Pay is a roadblock How each of the services implement the potential reforms remains to be seen.

But the Navy and Army could have a head start, Kane said.

For example, the Army is promoting a new direct commissioning program this year for its Cyber Command that allows civilians with tech skills to join as officers. In May, the program directly commissioned its first two officers.

“I’ve had conversations with Army and Navy officers at the highest levels, they have teams working on this,” Kane said. “They have been working on this for years. This might allow them to implement (new reforms) more freely than they were able to do beforehand.”

But Grazier said it could take time for such a big, cultural shift to take place.

“At the very beginning, I’m not sure it will mean all that much. So many are used to the status quo, so not many may be quick to take advantage,” he said. But “I think over time, that cultural aspect will change.”

Though past reform efforts have fallen flat, such as an attempt led by former Defense Secretary Ash Carter in 2016, at least Congress is driving the changes this time, Grazier said. That gives teeth to the reforms.
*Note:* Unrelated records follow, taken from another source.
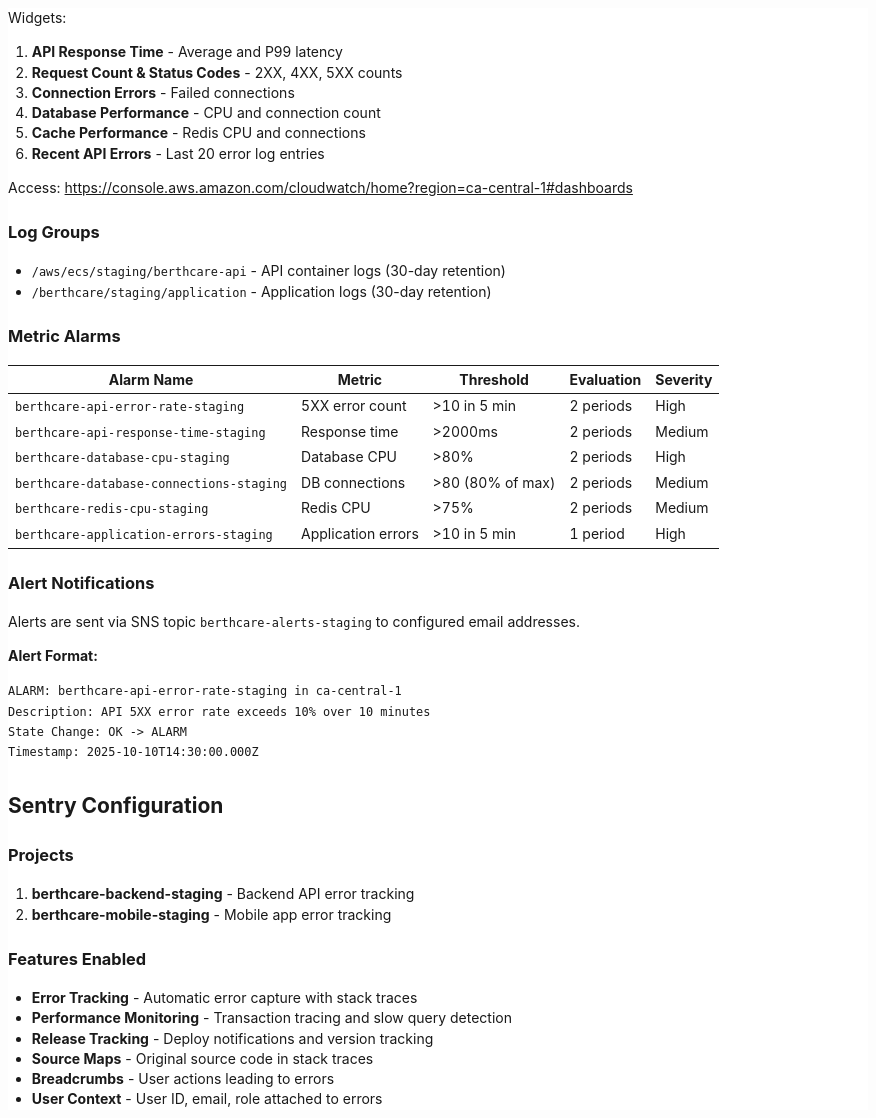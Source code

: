 Widgets:

1. **API Response Time** - Average and P99 latency
2. **Request Count & Status Codes** - 2XX, 4XX, 5XX counts
3. **Connection Errors** - Failed connections
4. **Database Performance** - CPU and connection count
5. **Cache Performance** - Redis CPU and connections
6. **Recent API Errors** - Last 20 error log entries

Access: https://console.aws.amazon.com/cloudwatch/home?region=ca-central-1#dashboards

### Log Groups

- `/aws/ecs/staging/berthcare-api` - API container logs (30-day retention)
- `/berthcare/staging/application` - Application logs (30-day retention)

### Metric Alarms

| Alarm Name                               | Metric             | Threshold        | Evaluation | Severity |
| ---------------------------------------- | ------------------ | ---------------- | ---------- | -------- |
| `berthcare-api-error-rate-staging`       | 5XX error count    | >10 in 5 min     | 2 periods  | High     |
| `berthcare-api-response-time-staging`    | Response time      | >2000ms          | 2 periods  | Medium   |
| `berthcare-database-cpu-staging`         | Database CPU       | >80%             | 2 periods  | High     |
| `berthcare-database-connections-staging` | DB connections     | >80 (80% of max) | 2 periods  | Medium   |
| `berthcare-redis-cpu-staging`            | Redis CPU          | >75%             | 2 periods  | Medium   |
| `berthcare-application-errors-staging`   | Application errors | >10 in 5 min     | 1 period   | High     |

### Alert Notifications

Alerts are sent via SNS topic `berthcare-alerts-staging` to configured email addresses.

**Alert Format:**

```
ALARM: berthcare-api-error-rate-staging in ca-central-1
Description: API 5XX error rate exceeds 10% over 10 minutes
State Change: OK -> ALARM
Timestamp: 2025-10-10T14:30:00.000Z
```

## Sentry Configuration

### Projects

1. **berthcare-backend-staging** - Backend API error tracking
2. **berthcare-mobile-staging** - Mobile app error tracking

### Features Enabled

- **Error Tracking** - Automatic error capture with stack traces
- **Performance Monitoring** - Transaction tracing and slow query detection
- **Release Tracking** - Deploy notifications and version tracking
- **Source Maps** - Original source code in stack traces
- **Breadcrumbs** - User actions leading to errors
- **User Context** - User ID, email, role attached to errors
The NDAA’s provisions leave a lot of room for services to implement their own approaches, he said. So for now, that could mean less clarity on what those reforms might look like for each service in the future.

“There’s lots of mystery involved in this,” Grazier said.

Still, more senior members of the military might not be able to take advantage of the changes, no matter how quickly implemented. For example, career trajectories already might be set for many majors in the services or officers with a ranking above an O-4.

But servicemembers with only a few years in the military might see a drastically different landscape when it comes to their futures.

“Anybody only in the service three or four years and you are thinking about career, your career is going to look radically different,” Kane said. “There are going to be flexibilities that haven’t been around.”

But the same can’t be said for pay.

Servicemembers who decide to stay in their positions, and forgo promotion, could lose out on higher pay.

“I think the services are working on pay scales that are still rigid… Pay is still a roadblock,” Kane said. “The pay tables are probably next in line (for reforms). But that’s OK, you can’t eat a hamburger in one bite. They did the most important step here” addressing the promotion reforms first.

Also, it’s not clear how the Marines, who were less enthusiastic about the reforms, will adapt to the changes, some experts said. However, services can adapt as much as they want, Kane points out.

“None of these are handcuffs on the services. These are flexibilities on the services,” he said. “So if the Marine Corps are reluctant, so be it. But the other services who wanted some flexibility… will have taken advantage of these flexibilities.”